I just finished the book Both Can Be True by Jules Machias (Quill Tree Books, 2021). Machias presents two central characters whose first-person perspectives alternate every other chapter. Ash and Daniel are middle-school students navigating the painful and flustering intricacies of childhood, puberty, friendship, honesty, and sexuality. Both do not conform to society's expectations--especially middle school society's expectations. Ash does not conform to gender typing. (She also has synesthesia, which adds a beautiful hue to the narrative.) Daniel does not conform to expectations about how males express emotions. These facets are brought into sharp relief by Daniel's comical and heart-warming attempt to rescue a geriatric Pomeranian (named Chewbarka) from euthanasia.
The story is intriguing, heart-wrenching, funny, on-point, and ultimately redemptive. Mathias keeps the plot moving both by the two-step of a double-first-person narrative and by the sequence of Ash's and Daniel's fraught middle-school choices. Even as a reader who would prefer to avoid meditating on my own middle school experience, I found myself quickly invested in the characters and wanting good for them even as they made (to my adult self) decisions worthy of eye-rolling. Thus Mathias adeptly drew me into a place of sympathy and compassion.
Though many of the difficulties of puberty and middle school play throughout the book, clearly nonconforming gender and sexuality are the main foci. The book's main strength is its ability to draw the reader in, bit by bit, to the confusing complexities of experiencing feelings that do not obey standard historical categories of sexuality and gender. Mathias paints a world in which that confusion affects everyone--not just Ash and Daniel--to some degree. When heart, mind, and hormones work against "the rules," then everyone has a rough time.
The power of the narrative is interrupted only a few times, when post-pubescent experience peeks through the curtain. The character of Sam--the Yoda-figure in this book--seems a little too clear for a middle-schooler. And the occasional phrasing of wisdom surfaces on the lips of Ash or Daniel that seems too tried-and-tested, as if an oracle had spoken through them for the sake of the reader.
The sharpest pang for this reader was the status of men and Dads. The fathers of both Ash and Daniel, the silent-if-present teacher who leads Rainbow Alliance, and the shadowy nemesis veterinarian constitute the entire male adult cast, and all are failures or foils.
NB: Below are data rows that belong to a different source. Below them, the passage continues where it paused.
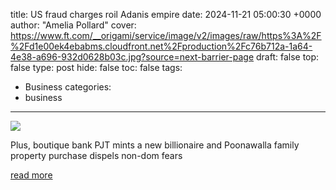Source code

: title: US fraud charges roil Adanis empire
date: 2024-11-21 05:00:30 +0000
author: "Amelia Pollard"
cover: https://www.ft.com/__origami/service/image/v2/images/raw/https%3A%2F%2Fd1e00ek4ebabms.cloudfront.net%2Fproduction%2Fc76b712a-1a64-4e38-a696-932d0628b03c.jpg?source=next-barrier-page
draft: false
top: false
type: post
hide: false
toc: false
tags:
  - Business
categories:
  - business
---

![](https://www.ft.com/__origami/service/image/v2/images/raw/https%3A%2F%2Fd1e00ek4ebabms.cloudfront.net%2Fproduction%2Fc76b712a-1a64-4e38-a696-932d0628b03c.jpg?source=next-barrier-page)

Plus, boutique bank PJT mints a new billionaire and Poonawalla family property purchase dispels non-dom fears

[read more](https://www.ft.com/content/dfb0856c-32e1-4875-b54a-ef25bc1e9e0d)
This feature jumped out at me probably because--full disclosure--I am a Dad, and the father of a middle-schooler to boot. All of the characters around Ash and Daniel--both mothers, Daniel's twin brother, two dog-rescuers (one ill-fated and the other wise and seasoned, both women), a female photography teacher, and even an angry Insta-hater--show signs of development and redemption. While they all struggle with Ash and Daniel, they are drawn into the growing experience of love. Not so the Dads. The closest we come is a psychoanalyzing session between Ash and their mom near the end of the book, in which Ash's dad (who is not present) is explained away in terms of his upbringing.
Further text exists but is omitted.